If you plan to use the notebooks under notebooks/, you may need to register your environment as a Jupyter kernel:

pip install ipykernel
python -m ipykernel install --user --name vllm_hook_env --display-name "vllm_hook_env"

Then inside Jupyter Lab:

Kernel → Change Kernel → vllm_hook_env

👉 Usage Examples (Notebook / CLI)

You can also use the included examples/ and/or notebooks/ directories to explore different functionalities.

1. Attention Tracker (In-Model Safety Guardrail)

Notebook 📓: notebooks/demo_attntracker.ipynb
CLI 🧰 :

python examples/demo_attntracker.py

2. Core Reranker (In-Model Relevance Ranking)

Notebook 📓: notebooks/demo_corer.ipynb
CLI 🧰 :

python examples/demo_corer.py

3. Activation Steering (Enhanced instruction following via activation steering)

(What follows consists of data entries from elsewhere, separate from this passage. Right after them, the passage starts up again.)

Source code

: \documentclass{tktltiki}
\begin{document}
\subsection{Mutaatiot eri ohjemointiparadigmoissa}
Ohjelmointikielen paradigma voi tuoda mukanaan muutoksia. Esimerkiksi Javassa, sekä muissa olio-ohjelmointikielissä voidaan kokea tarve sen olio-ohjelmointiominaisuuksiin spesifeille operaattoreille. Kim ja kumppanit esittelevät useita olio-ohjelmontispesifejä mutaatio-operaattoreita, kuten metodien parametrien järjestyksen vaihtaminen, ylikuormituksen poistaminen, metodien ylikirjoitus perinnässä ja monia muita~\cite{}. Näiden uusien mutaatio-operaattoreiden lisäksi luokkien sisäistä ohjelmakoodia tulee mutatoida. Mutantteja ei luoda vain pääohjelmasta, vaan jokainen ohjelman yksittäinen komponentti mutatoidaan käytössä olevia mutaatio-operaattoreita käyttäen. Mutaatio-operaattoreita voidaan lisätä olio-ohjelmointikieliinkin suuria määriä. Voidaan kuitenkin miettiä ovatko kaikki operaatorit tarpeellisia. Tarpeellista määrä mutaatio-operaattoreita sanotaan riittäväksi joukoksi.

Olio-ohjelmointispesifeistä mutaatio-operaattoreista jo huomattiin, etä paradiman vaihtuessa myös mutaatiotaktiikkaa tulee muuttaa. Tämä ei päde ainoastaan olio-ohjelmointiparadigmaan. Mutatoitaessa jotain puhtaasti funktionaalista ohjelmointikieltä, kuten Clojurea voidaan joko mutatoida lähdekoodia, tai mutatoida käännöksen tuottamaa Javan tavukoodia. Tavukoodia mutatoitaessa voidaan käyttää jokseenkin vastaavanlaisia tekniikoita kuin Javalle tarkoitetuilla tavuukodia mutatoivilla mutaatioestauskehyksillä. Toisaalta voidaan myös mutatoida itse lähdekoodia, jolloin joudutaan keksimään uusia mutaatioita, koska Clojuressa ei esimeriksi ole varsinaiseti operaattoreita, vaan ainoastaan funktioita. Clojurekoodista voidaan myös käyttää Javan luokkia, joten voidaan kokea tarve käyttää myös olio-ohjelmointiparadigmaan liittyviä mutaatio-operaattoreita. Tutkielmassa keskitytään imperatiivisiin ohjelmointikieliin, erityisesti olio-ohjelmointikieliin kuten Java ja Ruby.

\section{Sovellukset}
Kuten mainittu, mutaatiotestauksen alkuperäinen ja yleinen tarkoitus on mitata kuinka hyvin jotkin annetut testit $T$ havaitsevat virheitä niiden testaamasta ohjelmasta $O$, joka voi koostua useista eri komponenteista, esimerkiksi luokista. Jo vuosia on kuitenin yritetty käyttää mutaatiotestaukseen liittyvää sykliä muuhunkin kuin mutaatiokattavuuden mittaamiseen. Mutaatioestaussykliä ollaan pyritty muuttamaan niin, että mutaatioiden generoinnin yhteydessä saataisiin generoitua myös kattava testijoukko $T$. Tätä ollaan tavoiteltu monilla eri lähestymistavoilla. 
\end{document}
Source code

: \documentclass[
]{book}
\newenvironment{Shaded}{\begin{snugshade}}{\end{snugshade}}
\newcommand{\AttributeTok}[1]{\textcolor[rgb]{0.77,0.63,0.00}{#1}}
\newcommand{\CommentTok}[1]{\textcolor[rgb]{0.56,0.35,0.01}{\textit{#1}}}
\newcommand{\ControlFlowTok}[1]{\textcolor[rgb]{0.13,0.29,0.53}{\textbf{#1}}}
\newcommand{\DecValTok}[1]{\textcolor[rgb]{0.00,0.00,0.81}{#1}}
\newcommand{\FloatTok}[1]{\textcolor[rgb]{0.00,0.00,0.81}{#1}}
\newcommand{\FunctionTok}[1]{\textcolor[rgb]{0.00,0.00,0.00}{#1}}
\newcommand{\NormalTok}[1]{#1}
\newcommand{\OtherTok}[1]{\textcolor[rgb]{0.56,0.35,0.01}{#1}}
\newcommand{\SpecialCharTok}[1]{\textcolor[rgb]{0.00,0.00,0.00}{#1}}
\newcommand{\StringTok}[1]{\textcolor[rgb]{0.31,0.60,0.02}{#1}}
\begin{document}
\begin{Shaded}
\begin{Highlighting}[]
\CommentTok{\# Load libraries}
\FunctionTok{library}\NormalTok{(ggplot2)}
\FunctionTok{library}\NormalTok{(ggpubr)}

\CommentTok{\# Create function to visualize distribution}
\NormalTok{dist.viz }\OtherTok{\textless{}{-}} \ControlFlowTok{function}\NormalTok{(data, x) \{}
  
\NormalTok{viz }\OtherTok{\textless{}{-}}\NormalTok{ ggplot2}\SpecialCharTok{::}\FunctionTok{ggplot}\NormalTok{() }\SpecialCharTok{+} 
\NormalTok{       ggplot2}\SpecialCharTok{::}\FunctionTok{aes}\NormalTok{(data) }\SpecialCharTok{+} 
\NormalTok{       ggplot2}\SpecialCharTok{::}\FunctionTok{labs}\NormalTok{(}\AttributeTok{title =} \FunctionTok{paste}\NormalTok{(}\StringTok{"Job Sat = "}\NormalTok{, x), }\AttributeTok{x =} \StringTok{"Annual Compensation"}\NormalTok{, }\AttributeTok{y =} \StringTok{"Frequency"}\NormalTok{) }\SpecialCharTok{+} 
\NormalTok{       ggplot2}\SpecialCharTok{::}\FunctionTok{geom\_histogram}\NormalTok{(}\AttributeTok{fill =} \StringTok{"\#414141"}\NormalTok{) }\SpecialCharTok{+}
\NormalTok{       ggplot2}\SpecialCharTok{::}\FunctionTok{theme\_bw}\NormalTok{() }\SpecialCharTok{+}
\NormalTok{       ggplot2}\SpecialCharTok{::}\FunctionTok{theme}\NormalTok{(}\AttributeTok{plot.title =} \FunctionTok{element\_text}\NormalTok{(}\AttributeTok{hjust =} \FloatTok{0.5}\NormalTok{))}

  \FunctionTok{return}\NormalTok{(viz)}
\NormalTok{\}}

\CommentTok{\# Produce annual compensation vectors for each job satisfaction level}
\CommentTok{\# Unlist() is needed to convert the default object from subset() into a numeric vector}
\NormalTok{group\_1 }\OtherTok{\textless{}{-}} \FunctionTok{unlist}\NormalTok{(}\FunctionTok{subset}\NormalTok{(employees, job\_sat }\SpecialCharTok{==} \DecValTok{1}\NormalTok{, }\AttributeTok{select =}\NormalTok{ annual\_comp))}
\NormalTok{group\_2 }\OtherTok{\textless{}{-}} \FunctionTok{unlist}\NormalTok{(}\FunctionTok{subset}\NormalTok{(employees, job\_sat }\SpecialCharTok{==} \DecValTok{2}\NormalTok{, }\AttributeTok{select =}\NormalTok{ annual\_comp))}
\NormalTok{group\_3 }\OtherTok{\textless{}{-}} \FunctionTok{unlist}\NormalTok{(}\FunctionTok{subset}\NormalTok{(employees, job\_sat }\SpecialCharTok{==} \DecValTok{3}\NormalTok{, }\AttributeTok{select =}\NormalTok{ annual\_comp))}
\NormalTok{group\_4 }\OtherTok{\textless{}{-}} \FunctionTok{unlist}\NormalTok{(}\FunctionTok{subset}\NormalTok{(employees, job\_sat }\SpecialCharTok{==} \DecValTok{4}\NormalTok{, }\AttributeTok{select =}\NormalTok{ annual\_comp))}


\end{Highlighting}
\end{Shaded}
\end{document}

Notebook 📓: notebooks/demo_actsteer.ipynb
CLI 🧰 :

python examples/demo_actsteer.py

You can customize model configurations in the model_configs/ folder, e.g.:

model_configs/<example_name>/<model_name>.json

For example model_configs/attention_tracker/granite-3.1-8b-instruct.json.

🏠 Plugin Architecture

The main package is structured as follows:

vllm_hook_plugins/
├── analyzers/
│   ├── attention_tracker_analyzer.py
│   ├── core_reranker_analyzer.py
├── workers/
│   ├── probe_hookqk_worker.py
│   ├── steer_activation_worker.py
├── hook_llm.py
├── registry.py

Each component handles a key stage of the plugin lifecycle:

Registry — manages available hooks and extensions
Workers — define execution behavior and orchestration
Analyzers — optionally conduct analysis based on the saved statistics

🤝 Contributing

We welcome contributions from the community!

To contribute:

Fork this repository
Create a branch (git checkout -b feature/amazing-feature)
Commit your changes (git commit -m 'Add amazing feature')
Push to your branch (git push origin feature/amazing-feature)
Open a Pull Request

Guidelines:

Users are encouraged to define new worker/analyzer, but should not touch hook_llm
Include examples and documentation for new features
The registry will be updated by the admin

🌟 Feeling Inspired

@article{ko2026vllm,
  title={vLLM Hook v0: A Plug-in for Programming Model Internals on vLLM},
  author={Ko, Ching-Yun and Chen, Pin-Yu},
  journal={arXiv preprint arXiv:2603.06588},
  year={2026}
}

IBM ❤️ Open Source AI

vLLM.hook has been started by IBM Research.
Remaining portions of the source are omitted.